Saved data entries
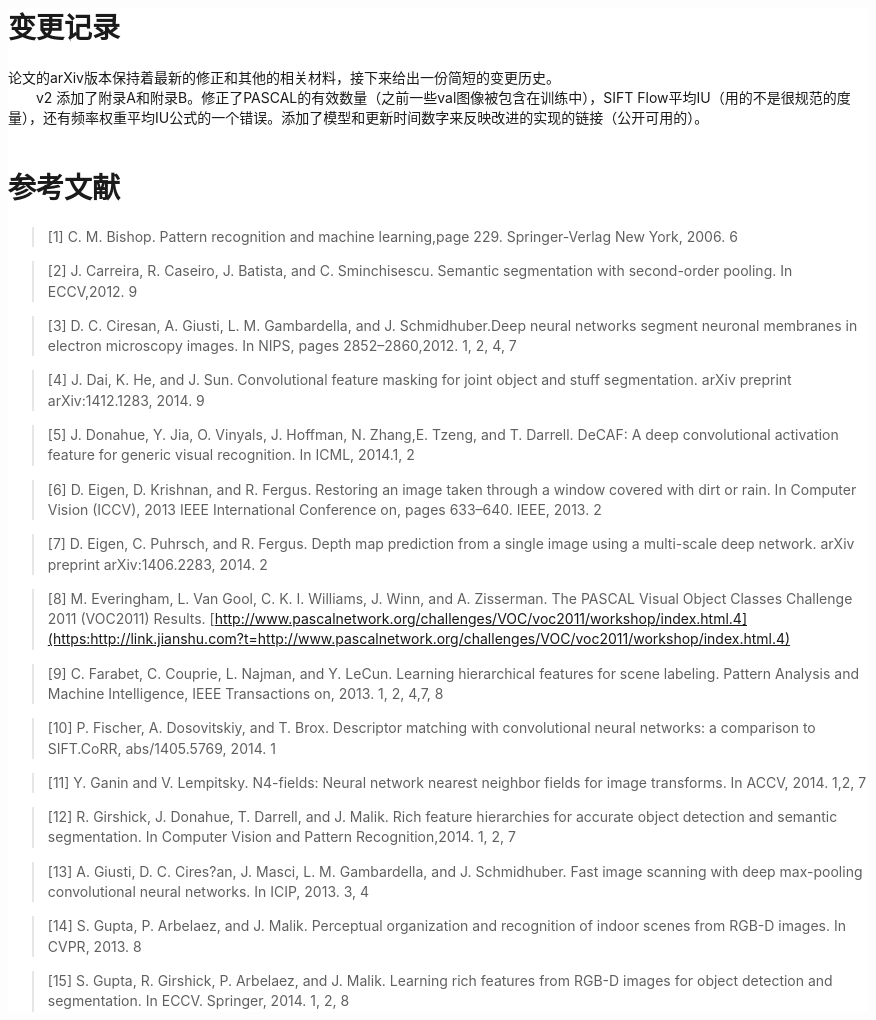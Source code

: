 # 变更记录

论文的arXiv版本保持着最新的修正和其他的相关材料，接下来给出一份简短的变更历史。  
　　v2 添加了附录A和附录B。修正了PASCAL的有效数量（之前一些val图像被包含在训练中），SIFT Flow平均IU（用的不是很规范的度量），还有频率权重平均IU公式的一个错误。添加了模型和更新时间数字来反映改进的实现的链接（公开可用的）。

# 参考文献

> \[1\] C. M. Bishop. Pattern recognition and machine learning,page 229. Springer-Verlag New York, 2006. 6

> \[2\] J. Carreira, R. Caseiro, J. Batista, and C. Sminchisescu. Semantic segmentation with second-order pooling. In ECCV,2012. 9

> \[3\] D. C. Ciresan, A. Giusti, L. M. Gambardella, and J. Schmidhuber.Deep neural networks segment neuronal membranes in electron microscopy images. In NIPS, pages 2852–2860,2012. 1, 2, 4, 7

> \[4\] J. Dai, K. He, and J. Sun. Convolutional feature masking for joint object and stuff segmentation. arXiv preprint arXiv:1412.1283, 2014. 9

> \[5\] J. Donahue, Y. Jia, O. Vinyals, J. Hoffman, N. Zhang,E. Tzeng, and T. Darrell. DeCAF: A deep convolutional activation feature for generic visual recognition. In ICML, 2014.1, 2

> \[6\] D. Eigen, D. Krishnan, and R. Fergus. Restoring an image taken through a window covered with dirt or rain. In Computer Vision (ICCV), 2013 IEEE International Conference on, pages 633–640. IEEE, 2013. 2

> \[7\] D. Eigen, C. Puhrsch, and R. Fergus. Depth map prediction from a single image using a multi-scale deep network. arXiv preprint arXiv:1406.2283, 2014. 2

> \[8\] M. Everingham, L. Van Gool, C. K. I. Williams, J. Winn, and A. Zisserman. The PASCAL Visual Object Classes Challenge 2011 (VOC2011) Results. [http://www.pascalnetwork.org/challenges/VOC/voc2011/workshop/index.html.4](https:http://link.jianshu.com?t=http://www.pascalnetwork.org/challenges/VOC/voc2011/workshop/index.html.4)

> \[9\] C. Farabet, C. Couprie, L. Najman, and Y. LeCun. Learning hierarchical features for scene labeling. Pattern Analysis and Machine Intelligence, IEEE Transactions on, 2013. 1, 2, 4,7, 8

> \[10\] P. Fischer, A. Dosovitskiy, and T. Brox. Descriptor matching with convolutional neural networks: a comparison to SIFT.CoRR, abs/1405.5769, 2014. 1

> \[11\] Y. Ganin and V. Lempitsky. N4-fields: Neural network nearest neighbor fields for image transforms. In ACCV, 2014. 1,2, 7

> \[12\] R. Girshick, J. Donahue, T. Darrell, and J. Malik. Rich feature hierarchies for accurate object detection and semantic segmentation. In Computer Vision and Pattern Recognition,2014. 1, 2, 7

> \[13\] A. Giusti, D. C. Cires?an, J. Masci, L. M. Gambardella, and J. Schmidhuber. Fast image scanning with deep max-pooling convolutional neural networks. In ICIP, 2013. 3, 4

> \[14\] S. Gupta, P. Arbelaez, and J. Malik. Perceptual organization and recognition of indoor scenes from RGB-D images. In CVPR, 2013. 8

> \[15\] S. Gupta, R. Girshick, P. Arbelaez, and J. Malik. Learning rich features from RGB-D images for object detection and segmentation. In ECCV. Springer, 2014. 1, 2, 8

Work request
Output each line above exactly. Skip the images.

Output of the exercise
Source code

: # 变更记录

论文的arXiv版本保持着最新的修正和其他的相关材料，接下来给出一份简短的变更历史。  
　　v2 添加了附录A和附录B。修正了PASCAL的有效数量（之前一些val图像被包含在训练中），SIFT Flow平均IU（用的不是很规范的度量），还有频率权重平均IU公式的一个错误。添加了模型和更新时间数字来反映改进的实现的链接（公开可用的）。

# 参考文献

> \[1\] C. M. Bishop. Pattern recognition and machine learning,page 229. Springer-Verlag New York, 2006. 6

> \[2\] J. Carreira, R. Caseiro, J. Batista, and C. Sminchisescu. Semantic segmentation with second-order pooling. In ECCV,2012. 9

> \[3\] D. C. Ciresan, A. Giusti, L. M. Gambardella, and J. Schmidhuber.Deep neural networks segment neuronal membranes in electron microscopy images. In NIPS, pages 2852–2860,2012. 1, 2, 4, 7

> \[4\] J. Dai, K. He, and J. Sun. Convolutional feature masking for joint object and stuff segmentation. arXiv preprint arXiv:1412.1283, 2014. 9

> \[5\] J. Donahue, Y. Jia, O. Vinyals, J. Hoffman, N. Zhang,E. Tzeng, and T. Darrell. DeCAF: A deep convolutional activation feature for generic visual recognition. In ICML, 2014.1, 2

> \[6\] D. Eigen, D. Krishnan, and R. Fergus. Restoring an image taken through a window covered with dirt or rain. In Computer Vision (ICCV), 2013 IEEE International Conference on, pages 633–640. IEEE, 2013. 2

> \[7\] D. Eigen, C. Puhrsch, and R. Fergus. Depth map prediction from a single image using a multi-scale deep network. arXiv preprint arXiv:1406.2283, 2014. 2

> \[8\] M. Everingham, L. Van Gool, C. K. I. Williams, J. Winn, and A. Zisserman. The PASCAL Visual Object Classes Challenge 2011 (VOC2011) Results. [http://www.pascalnetwork.org/challenges/VOC/voc2011/workshop/index.html.4](https:http://link.jianshu.com?t=http://www.pascalnetwork.org/challenges/VOC/voc2011/workshop/index.html.4)

> \[9\] C. Farabet, C. Couprie, L. Najman, and Y. LeCun. Learning hierarchical features for scene labeling. Pattern Analysis and Machine Intelligence, IEEE Transactions on, 2013. 1, 2, 4,7, 8

> \[10\] P. Fischer, A. Dosovitskiy, and T. Brox. Descriptor matching with convolutional neural networks: a comparison to SIFT.CoRR, abs/1405.5769, 2014. 1

> \[11\] Y. Ganin and V. Lempitsky. N4-fields: Neural network nearest neighbor fields for image transforms. In ACCV, 2014. 1,2, 7

> \[12\] R. Girshick, J. Donahue, T. Darrell, and J. Malik. Rich feature hierarchies for accurate object detection and semantic segmentation. In Computer Vision and Pattern Recognition,2014. 1, 2, 7

> \[13\] A. Giusti, D. C. Cires?an, J. Masci, L. M. Gambardella, and J. Schmidhuber. Fast image scanning with deep max-pooling convolutional neural networks. In ICIP, 2013. 3, 4

> \[14\] S. Gupta, P. Arbelaez, and J. Malik. Perceptual organization and recognition of indoor scenes from RGB-D images. In CVPR, 2013. 8

> \[15\] S. Gupta, R. Girshick, P. Arbelaez, and J. Malik. Learning rich features from RGB-D images for object detection and segmentation. In ECCV. Springer, 2014. 1, 2, 8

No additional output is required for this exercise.